Please report every line in the entries that contains the string "Berkeley".

(Data shown Opens)

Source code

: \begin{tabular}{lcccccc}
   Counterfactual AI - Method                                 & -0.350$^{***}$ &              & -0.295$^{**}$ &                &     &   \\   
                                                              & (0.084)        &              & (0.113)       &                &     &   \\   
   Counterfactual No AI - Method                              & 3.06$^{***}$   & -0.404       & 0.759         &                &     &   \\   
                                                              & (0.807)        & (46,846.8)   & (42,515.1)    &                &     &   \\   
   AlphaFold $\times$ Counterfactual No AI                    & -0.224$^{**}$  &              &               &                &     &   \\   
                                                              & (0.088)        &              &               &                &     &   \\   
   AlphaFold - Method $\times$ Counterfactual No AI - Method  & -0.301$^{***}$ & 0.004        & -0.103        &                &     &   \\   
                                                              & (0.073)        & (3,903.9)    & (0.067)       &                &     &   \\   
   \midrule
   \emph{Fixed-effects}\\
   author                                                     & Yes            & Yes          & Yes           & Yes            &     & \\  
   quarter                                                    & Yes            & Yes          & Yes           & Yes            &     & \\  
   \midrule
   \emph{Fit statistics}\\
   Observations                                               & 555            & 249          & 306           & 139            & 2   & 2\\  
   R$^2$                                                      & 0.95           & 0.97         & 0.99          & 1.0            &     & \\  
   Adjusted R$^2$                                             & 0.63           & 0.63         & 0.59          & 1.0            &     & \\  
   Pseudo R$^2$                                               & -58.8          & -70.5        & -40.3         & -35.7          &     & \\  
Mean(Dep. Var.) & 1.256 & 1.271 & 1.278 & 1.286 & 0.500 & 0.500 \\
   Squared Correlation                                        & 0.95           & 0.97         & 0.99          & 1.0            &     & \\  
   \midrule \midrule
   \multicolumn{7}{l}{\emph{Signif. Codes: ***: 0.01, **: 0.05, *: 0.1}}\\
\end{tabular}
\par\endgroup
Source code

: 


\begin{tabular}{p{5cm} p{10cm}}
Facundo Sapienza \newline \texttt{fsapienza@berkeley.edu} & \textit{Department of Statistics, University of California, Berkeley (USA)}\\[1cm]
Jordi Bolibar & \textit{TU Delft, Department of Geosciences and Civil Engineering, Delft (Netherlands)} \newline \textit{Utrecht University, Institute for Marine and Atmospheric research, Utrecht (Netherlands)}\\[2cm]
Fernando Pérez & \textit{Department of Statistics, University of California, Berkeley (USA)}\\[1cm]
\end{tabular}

(Data shown Closes)

#### [Response box]
Facundo Sapienza \newline \texttt{fsapienza@berkeley.edu} & \textit{Department of Statistics, University of California, Berkeley (USA)}\\[1cm]
Fernando Pérez & \textit{Department of Statistics, University of California, Berkeley (USA)}\\[1cm]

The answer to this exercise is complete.